“That all phenomena are dependently originated is the heart of Buddhist ontological theory.
To exist dependently is, importantly, to be empty of essence. For a Madhyamika, like Nagarjuna, this emptiness of essence is the final mode of existence of any phenomenon, its ultimate truth. For to have an essence is to exist independently, to have one’s identity and to exist not in virtue of extrinsic relations, but simply in virtue of intrinsic properties. Because all phenomena are interdependent, all are empty in this sense. Just as the conventional truth about phenomena is made up by their interdependence, their ultimate truth is their emptiness. These are the two truths that Nagarjuna adumbrates throughout his corpus.
It follows immediately that the emptiness of all phenomena that Nagarjuna defends is not nonexistence: to be empty of essence is not to be empty of existence. Instead, to exist is to be empty. It also follows that emptiness is not a deeper truth hidden behind a veil of illusion. The emptiness of any phenomenon is dependent on the existence of that phenomenon, and on its dependence, which is that in which its essencelessness consists. Emptiness is itself dependent, and hence empty. This doctrine of the emptiness of emptiness, and of the identity of interdependence, or conventional truth, and emptiness, or ultimate truth, is Nagarjuna’s deepest philosophical achievement. The two truths are different from one another in that the ultimate is the object of enlightened knowledge and is liberating, while the conventional is apprehended by ordinary people through mundane cognitive processes. Nonetheless, they are in a deep sense identical. To be empty of essence is simply to exist only conventionally. The conditions of conventional existence are interdependence and impermanence, which, as we have seen, for Nagarjuna, entail essencelessness.
This understanding of the two truths is, in turn, deeply connected to Nagarjuna’s doctrine of the emptiness of emptiness. This doctrine allows him to defend his account of the emptiness of all phenomena from the charge of nihilism—of denying that anything at all actually exists—frequently leveled, both in ancient India and in modern Western commentaries, against Madhyamaka.

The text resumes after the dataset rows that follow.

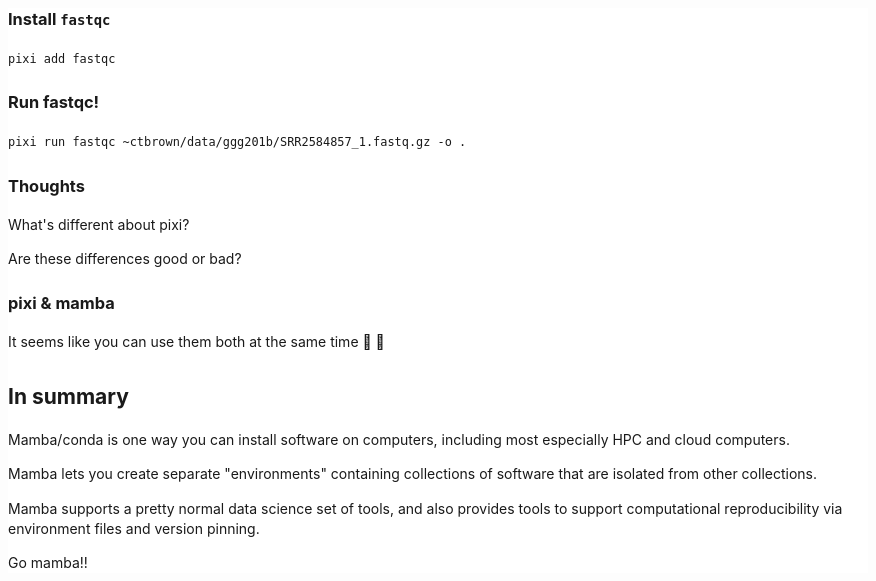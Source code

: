 ### Install `fastqc`

```
pixi add fastqc
```

### Run fastqc!

```
pixi run fastqc ~ctbrown/data/ggg201b/SRR2584857_1.fastq.gz -o .
```

### Thoughts

What's different about pixi?

Are these differences good or bad?

### pixi & mamba

It seems like you can use them both at the same time :shrug: :exploding_head: 

## In summary

Mamba/conda is one way you can install software on computers, including most
especially HPC and cloud computers.

Mamba lets you create separate "environments" containing collections of
software that are isolated from other collections.

Mamba supports a pretty normal data science set of tools, and also
provides tools to support computational reproducibility via environment
files and version pinning.

Go mamba!!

It might appear that the distinction between conventional and ultimate reality is tantamount to the distinction between appearance and reality, and that Nagarjuna holds that the conventional truth is merely illusion, in virtue of being empty, while the ultimate truth—emptiness—is what is real. But Nagarjuna argues that emptiness is also empty, that it is essenceless, and exists only conventionally as well. The conventional truth is hence no less real than the ultimate, the ultimate no more real than the conventional.